# Task instructions:
Search the data for the word "with" and copy every line where it occurs.

# Supplied data:
○ ○ ○ ○

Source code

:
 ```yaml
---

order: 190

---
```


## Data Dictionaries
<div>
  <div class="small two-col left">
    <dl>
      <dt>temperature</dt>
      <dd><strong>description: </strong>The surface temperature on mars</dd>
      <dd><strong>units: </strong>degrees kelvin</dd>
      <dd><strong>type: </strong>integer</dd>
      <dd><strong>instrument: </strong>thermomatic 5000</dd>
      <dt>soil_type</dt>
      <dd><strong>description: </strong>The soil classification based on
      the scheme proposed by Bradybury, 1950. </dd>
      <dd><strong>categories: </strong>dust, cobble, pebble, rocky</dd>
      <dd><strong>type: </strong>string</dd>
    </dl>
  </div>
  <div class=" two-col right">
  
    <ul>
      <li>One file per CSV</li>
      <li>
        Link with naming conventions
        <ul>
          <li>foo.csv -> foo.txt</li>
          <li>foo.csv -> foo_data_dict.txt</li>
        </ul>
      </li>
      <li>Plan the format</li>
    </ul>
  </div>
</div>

○ ○ ○ ○

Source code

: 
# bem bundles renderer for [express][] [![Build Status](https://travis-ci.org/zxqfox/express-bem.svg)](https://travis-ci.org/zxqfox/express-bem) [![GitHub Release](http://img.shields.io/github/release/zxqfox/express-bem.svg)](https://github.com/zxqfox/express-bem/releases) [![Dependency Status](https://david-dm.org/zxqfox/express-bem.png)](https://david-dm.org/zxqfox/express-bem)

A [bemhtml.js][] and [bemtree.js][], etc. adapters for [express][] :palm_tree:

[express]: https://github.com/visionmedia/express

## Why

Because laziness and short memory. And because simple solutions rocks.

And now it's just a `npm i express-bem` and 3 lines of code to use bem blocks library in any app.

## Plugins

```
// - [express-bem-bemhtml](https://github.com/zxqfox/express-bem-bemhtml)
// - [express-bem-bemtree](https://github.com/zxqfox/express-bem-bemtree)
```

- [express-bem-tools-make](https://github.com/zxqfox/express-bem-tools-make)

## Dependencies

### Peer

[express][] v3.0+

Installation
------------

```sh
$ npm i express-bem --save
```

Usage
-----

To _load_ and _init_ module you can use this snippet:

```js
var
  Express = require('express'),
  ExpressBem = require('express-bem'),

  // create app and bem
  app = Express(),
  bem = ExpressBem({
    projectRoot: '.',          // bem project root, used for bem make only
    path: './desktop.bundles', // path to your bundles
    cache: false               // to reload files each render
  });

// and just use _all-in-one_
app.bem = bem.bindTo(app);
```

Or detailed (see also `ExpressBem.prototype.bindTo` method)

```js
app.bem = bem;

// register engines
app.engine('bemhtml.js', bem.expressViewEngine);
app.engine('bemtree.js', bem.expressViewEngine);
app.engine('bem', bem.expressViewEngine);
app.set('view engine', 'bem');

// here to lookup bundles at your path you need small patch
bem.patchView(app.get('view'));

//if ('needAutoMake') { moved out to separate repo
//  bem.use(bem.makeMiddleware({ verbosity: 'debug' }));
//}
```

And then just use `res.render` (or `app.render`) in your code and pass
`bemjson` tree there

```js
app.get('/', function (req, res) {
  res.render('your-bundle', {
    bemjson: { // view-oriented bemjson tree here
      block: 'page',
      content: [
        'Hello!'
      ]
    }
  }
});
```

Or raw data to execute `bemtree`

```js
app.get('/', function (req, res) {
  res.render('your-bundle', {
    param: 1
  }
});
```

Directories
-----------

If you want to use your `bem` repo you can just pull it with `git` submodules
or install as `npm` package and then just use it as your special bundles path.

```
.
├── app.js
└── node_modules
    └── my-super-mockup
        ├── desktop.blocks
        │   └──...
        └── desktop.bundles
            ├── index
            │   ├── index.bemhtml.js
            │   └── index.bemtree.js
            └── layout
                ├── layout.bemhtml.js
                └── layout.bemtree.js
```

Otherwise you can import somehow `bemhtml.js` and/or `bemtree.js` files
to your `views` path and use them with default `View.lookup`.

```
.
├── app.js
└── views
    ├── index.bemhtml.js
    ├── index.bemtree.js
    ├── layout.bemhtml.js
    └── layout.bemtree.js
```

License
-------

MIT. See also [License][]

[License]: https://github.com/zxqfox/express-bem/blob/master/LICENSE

○ ○ ○ ○

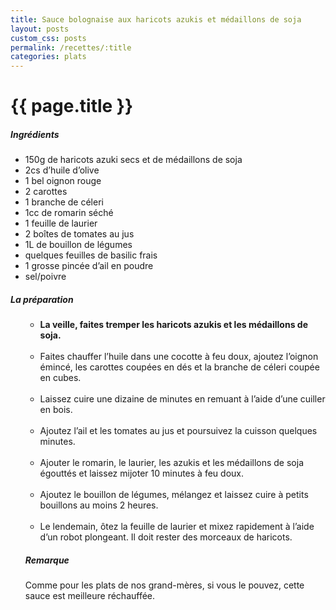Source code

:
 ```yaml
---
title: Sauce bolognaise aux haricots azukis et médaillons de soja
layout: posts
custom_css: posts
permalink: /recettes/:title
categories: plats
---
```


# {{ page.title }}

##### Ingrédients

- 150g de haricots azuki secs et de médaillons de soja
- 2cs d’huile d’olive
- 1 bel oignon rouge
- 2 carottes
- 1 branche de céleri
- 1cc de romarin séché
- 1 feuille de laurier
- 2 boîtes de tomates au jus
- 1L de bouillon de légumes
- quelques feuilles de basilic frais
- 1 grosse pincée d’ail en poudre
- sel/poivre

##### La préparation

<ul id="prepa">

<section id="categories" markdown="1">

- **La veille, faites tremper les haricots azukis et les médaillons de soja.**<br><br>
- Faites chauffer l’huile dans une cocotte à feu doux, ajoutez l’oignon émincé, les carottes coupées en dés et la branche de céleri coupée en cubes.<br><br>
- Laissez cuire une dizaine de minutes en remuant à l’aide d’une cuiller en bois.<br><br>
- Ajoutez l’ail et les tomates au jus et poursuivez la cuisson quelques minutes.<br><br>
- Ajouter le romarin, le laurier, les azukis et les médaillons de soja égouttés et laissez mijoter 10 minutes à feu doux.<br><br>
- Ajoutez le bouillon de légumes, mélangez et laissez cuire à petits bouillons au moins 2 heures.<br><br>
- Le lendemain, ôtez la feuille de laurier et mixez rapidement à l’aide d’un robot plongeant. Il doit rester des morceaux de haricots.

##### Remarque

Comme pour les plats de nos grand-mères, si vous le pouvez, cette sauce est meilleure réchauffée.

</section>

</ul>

○ ○ ○ ○

# Response area:
        Link with naming conventions
If you want to use your `bem` repo you can just pull it with `git` submodules
to your `views` path and use them with default `View.lookup`.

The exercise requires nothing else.